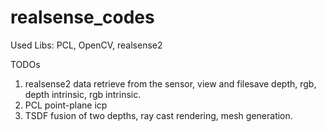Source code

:# realsense_codes

Used Libs:
PCL, OpenCV, realsense2

TODOs
1. realsense2 data retrieve from the sensor, view and filesave depth, rgb, depth intrinsic, rgb intrinsic.
2. PCL point-plane icp
3. TSDF fusion of two depths, ray cast rendering, mesh generation.
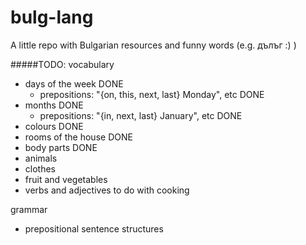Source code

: # bulg-lang
A little repo with Bulgarian resources and funny words (e.g. дълъг :) )

#####TODO:
vocabulary
  - days of the week DONE
    - prepositions: "{on, this, next, last} Monday", etc DONE
  - months DONE
    - prepositions: "{in, next, last} January", etc DONE
  - colours DONE
  - rooms of the house DONE
  - body parts DONE
  - animals
  - clothes
  - fruit and vegetables 
  - verbs and adjectives to do with cooking

grammar
  - prepositional sentence structures
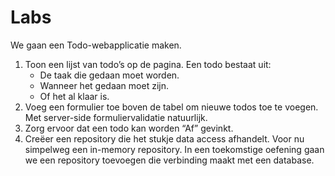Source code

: # Labs

We gaan een Todo-webapplicatie maken.

1. Toon een lijst van todo’s op de pagina. Een todo bestaat uit:
   * De taak die gedaan moet worden.
   * Wanneer het gedaan moet zijn.
   * Of het al klaar is.
1. Voeg een formulier toe boven de tabel om nieuwe todos toe te voegen. Met server-side formuliervalidatie natuurlijk.
1. Zorg ervoor dat een todo kan worden “Af”  gevinkt.
1. Creëer een repository die het stukje data access afhandelt. Voor nu simpelweg een in-memory repository. In een toekomstige oefening gaan we een repository toevoegen die verbinding maakt met een database.

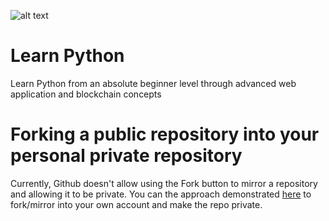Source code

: ![alt text][logo]

[logo]: http://chainhaus.com/assets/img/chainhauslogo.jpg "Chainhaus"

# Learn Python

Learn Python from an absolute beginner level through advanced web application and blockchain concepts

# Forking a public repository into your personal private repository

Currently, Github doesn't allow using the Fork button to mirror a repository and allowing it to be private. You can the approach demonstrated [here](https://help.github.com/articles/duplicating-a-repository/) to fork/mirror into your own account and make the repo private.

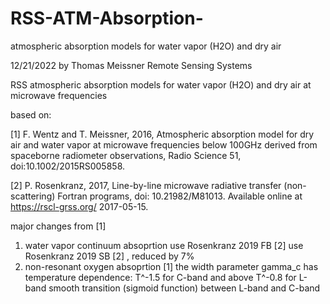 # RSS-ATM-Absorption-
atmospheric absorption models for water vapor (H2O) and dry air

12/21/2022
by Thomas Meissner
Remote Sensing Systems

RSS atmospheric absorption models for water vapor (H2O) and dry air at microwave frequencies

based on: 

[1] F. Wentz and T. Meissner, 2016, Atmospheric absorption model for dry air and water vapor 
      at microwave frequencies below 100GHz derived from spaceborne radiometer observations, 
      Radio Science 51, doi:10.1002/2015RS005858. 

[2] P. Rosenkranz, 2017, Line-by-line microwave radiative transfer (non-scattering) Fortran programs, 
       doi: 10.21982/M81013. Available online at https://rscl-grss.org/ 2017-05-15.   

major changes from [1]
1. water vapor continuum absoprtion
   use Rosenkranz 2019 FB [2]
   use Rosenkranz 2019 SB [2] , reduced by 7%
2. non-resonant oxygen absoprtion [1]
   the width parameter gamma_c has temperature dependence:
   T^-1.5 for C-band and above
   T^-0.8 for L-band
   smooth transition (sigmoid function) between L-band and C-band
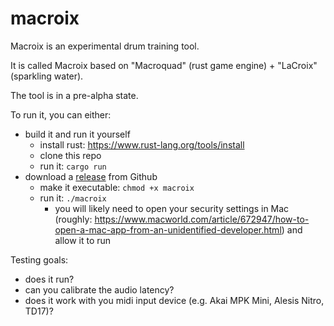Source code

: # macroix

Macroix is an experimental drum training tool.

It is called Macroix based on "Macroquad" (rust game engine) + "LaCroix" (sparkling water).

The tool is in a pre-alpha state.

To run it, you can either:

- build it and run it yourself
  - install rust: https://www.rust-lang.org/tools/install
  - clone this repo
  - run it: `cargo run`
- download a [release](https://github.com/nathanleiby/macroix/releases) from Github
    - make it executable: `chmod +x macroix`
    - run it: `./macroix`
      - you will likely need to open your security settings in Mac (roughly: https://www.macworld.com/article/672947/how-to-open-a-mac-app-from-an-unidentified-developer.html) and allow it to run

Testing goals:
- does it run?
- can you calibrate the audio latency?
- does it work with you midi input device (e.g. Akai MPK Mini, Alesis Nitro, TD17)?


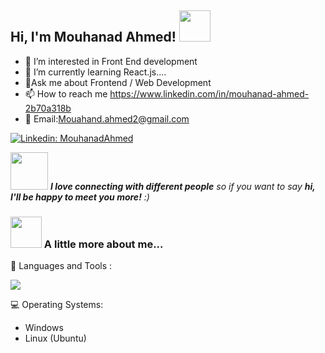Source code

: <h2> Hi, I'm Mouhanad Ahmed! <img src="https://media.giphy.com/media/mGcNjsfWAjY5AEZNw6/giphy.gif" width="50"></h2>



- 👀 I’m interested in Front End development
- 🌱 I’m currently learning React.js....
- 💬Ask me about Frontend / Web Development 
- 📫 How to reach me https://www.linkedin.com/in/mouhanad-ahmed-2b70a318b
- 💬 Email:Mouahand.ahmed2@gmail.com

[![Linkedin: MouhanadAhmed](https://img.shields.io/badge/-MouhandAhmed-blue?style=flat-square&logo=Linkedin&logoColor=white&link=https://www.linkedin.com/in/mouhanad-ahmed-2b70a318b)](https://www.linkedin.com/in/mouhanad-ahmed-2b70a318b)


<img src="https://media.giphy.com/media/LnQjpWaON8nhr21vNW/giphy.gif" width="60"> <em><b>I love connecting with different people</b> so if you want to say <b>hi, I'll be happy to meet you more!</b> :)</em>

### <img src="https://media.giphy.com/media/VgCDAzcKvsR6OM0uWg/giphy.gif" width="50"> A little more about me...  



💬 Languages and Tools : 


  <a href="https://skillicons.dev">
  <img src="https://skillicons.dev/icons?i=react,redux,regex,sass,bootstrap,js,ts,html,css,figma,postman,c,cs,github,materialui,styledcomponents,tailwind,visualstudio,vscode,vite"/>
  </a>



💻 Operating Systems: 

- Windows                 
- Linux (Ubuntu)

Required work = Your answer must be the lines from the one with "more about me..." through the last line of the data, repeated exactly and with nothing else.

Exercise response =
### <img src="https://media.giphy.com/media/VgCDAzcKvsR6OM0uWg/giphy.gif" width="50"> A little more about me...  



💬 Languages and Tools : 


  <a href="https://skillicons.dev">
  <img src="https://skillicons.dev/icons?i=react,redux,regex,sass,bootstrap,js,ts,html,css,figma,postman,c,cs,github,materialui,styledcomponents,tailwind,visualstudio,vscode,vite"/>
  </a>



💻 Operating Systems: 

- Windows                 
- Linux (Ubuntu)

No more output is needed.